__Source records__.

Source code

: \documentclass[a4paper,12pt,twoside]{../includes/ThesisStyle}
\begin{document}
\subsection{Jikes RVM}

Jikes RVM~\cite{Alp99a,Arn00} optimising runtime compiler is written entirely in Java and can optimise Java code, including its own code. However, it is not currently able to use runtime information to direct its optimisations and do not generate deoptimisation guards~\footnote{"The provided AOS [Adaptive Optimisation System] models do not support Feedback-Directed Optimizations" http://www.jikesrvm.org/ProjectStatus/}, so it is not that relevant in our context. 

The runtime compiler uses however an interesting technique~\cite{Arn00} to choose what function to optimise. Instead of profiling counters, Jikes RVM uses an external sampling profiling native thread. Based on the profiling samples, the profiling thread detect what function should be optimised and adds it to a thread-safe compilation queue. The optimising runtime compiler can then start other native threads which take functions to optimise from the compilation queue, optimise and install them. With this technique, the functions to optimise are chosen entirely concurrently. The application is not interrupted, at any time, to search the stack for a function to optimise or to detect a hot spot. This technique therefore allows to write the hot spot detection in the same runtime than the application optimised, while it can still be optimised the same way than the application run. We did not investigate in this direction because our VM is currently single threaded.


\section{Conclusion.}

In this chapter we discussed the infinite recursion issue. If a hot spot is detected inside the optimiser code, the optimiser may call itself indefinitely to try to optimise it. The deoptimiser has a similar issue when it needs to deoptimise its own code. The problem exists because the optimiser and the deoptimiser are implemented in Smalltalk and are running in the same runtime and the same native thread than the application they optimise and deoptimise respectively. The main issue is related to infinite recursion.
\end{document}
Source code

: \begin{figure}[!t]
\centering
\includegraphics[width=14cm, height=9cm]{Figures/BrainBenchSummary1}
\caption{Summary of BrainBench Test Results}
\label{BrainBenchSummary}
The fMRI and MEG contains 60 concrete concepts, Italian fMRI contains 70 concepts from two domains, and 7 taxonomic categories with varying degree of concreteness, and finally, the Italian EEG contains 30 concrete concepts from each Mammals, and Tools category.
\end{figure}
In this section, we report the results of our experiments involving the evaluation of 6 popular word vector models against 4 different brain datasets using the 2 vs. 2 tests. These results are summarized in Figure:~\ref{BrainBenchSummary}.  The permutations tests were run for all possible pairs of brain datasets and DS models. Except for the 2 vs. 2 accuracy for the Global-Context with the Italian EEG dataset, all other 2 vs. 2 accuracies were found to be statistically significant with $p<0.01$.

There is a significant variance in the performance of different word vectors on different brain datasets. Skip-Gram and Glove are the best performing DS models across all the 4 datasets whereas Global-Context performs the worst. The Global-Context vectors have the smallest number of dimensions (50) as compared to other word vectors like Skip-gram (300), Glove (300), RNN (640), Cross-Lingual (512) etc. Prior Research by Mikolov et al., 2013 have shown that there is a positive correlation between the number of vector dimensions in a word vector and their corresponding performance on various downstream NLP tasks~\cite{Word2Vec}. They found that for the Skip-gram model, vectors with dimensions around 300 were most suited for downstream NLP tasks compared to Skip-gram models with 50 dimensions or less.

__Your task__.
Whenever "models" occurs in a line of the entries, copy that line.

__Exercise solution__.
Jikes RVM~\cite{Alp99a,Arn00} optimising runtime compiler is written entirely in Java and can optimise Java code, including its own code. However, it is not currently able to use runtime information to direct its optimisations and do not generate deoptimisation guards~\footnote{"The provided AOS [Adaptive Optimisation System] models do not support Feedback-Directed Optimizations" http://www.jikesrvm.org/ProjectStatus/}, so it is not that relevant in our context. 
In this section, we report the results of our experiments involving the evaluation of 6 popular word vector models against 4 different brain datasets using the 2 vs. 2 tests. These results are summarized in Figure:~\ref{BrainBenchSummary}.  The permutations tests were run for all possible pairs of brain datasets and DS models. Except for the 2 vs. 2 accuracy for the Global-Context with the Italian EEG dataset, all other 2 vs. 2 accuracies were found to be statistically significant with $p<0.01$.
There is a significant variance in the performance of different word vectors on different brain datasets. Skip-Gram and Glove are the best performing DS models across all the 4 datasets whereas Global-Context performs the worst. The Global-Context vectors have the smallest number of dimensions (50) as compared to other word vectors like Skip-gram (300), Glove (300), RNN (640), Cross-Lingual (512) etc. Prior Research by Mikolov et al., 2013 have shown that there is a positive correlation between the number of vector dimensions in a word vector and their corresponding performance on various downstream NLP tasks~\cite{Word2Vec}. They found that for the Skip-gram model, vectors with dimensions around 300 were most suited for downstream NLP tasks compared to Skip-gram models with 50 dimensions or less.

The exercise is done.